Collection entries

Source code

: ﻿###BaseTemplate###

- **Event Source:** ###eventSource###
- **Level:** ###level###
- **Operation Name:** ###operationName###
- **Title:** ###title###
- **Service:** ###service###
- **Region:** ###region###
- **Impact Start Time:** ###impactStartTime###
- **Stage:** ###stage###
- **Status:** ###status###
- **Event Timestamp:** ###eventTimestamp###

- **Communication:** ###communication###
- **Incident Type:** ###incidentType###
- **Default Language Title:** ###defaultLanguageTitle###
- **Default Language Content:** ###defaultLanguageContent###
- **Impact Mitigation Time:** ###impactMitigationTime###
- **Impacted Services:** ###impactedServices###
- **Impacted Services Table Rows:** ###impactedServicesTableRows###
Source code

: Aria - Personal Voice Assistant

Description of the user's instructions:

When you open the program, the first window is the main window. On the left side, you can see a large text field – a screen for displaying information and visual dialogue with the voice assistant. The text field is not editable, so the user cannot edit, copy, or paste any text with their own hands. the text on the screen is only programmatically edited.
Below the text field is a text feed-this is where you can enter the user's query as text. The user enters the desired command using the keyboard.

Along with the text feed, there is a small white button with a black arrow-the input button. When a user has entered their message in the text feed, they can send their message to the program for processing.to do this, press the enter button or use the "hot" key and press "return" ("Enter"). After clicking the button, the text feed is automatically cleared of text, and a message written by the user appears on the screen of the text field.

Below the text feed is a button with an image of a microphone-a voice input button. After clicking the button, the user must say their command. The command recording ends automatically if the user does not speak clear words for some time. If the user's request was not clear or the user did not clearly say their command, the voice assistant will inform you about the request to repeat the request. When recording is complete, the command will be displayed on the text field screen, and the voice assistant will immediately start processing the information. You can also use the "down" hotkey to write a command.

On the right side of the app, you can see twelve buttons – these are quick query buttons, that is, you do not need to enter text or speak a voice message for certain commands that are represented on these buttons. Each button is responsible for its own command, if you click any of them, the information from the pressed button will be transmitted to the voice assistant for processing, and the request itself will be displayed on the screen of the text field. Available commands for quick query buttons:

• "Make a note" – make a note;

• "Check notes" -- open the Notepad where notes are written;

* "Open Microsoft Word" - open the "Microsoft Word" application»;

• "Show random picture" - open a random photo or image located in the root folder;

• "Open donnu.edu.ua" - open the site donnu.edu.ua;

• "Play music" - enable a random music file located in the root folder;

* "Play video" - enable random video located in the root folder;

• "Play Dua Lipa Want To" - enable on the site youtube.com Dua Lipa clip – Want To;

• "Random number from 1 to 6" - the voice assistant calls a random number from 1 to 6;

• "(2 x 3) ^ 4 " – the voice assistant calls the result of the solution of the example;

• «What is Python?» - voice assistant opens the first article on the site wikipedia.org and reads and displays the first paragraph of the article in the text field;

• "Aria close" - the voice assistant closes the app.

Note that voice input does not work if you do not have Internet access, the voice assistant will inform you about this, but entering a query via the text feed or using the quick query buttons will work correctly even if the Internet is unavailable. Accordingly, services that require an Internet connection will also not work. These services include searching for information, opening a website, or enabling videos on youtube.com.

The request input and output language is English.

**What you will do**
For each line above that contains the word "Impacted", copy that line.

**Written reply**
- **Impacted Services:** ###impactedServices###
- **Impacted Services Table Rows:** ###impactedServicesTableRows###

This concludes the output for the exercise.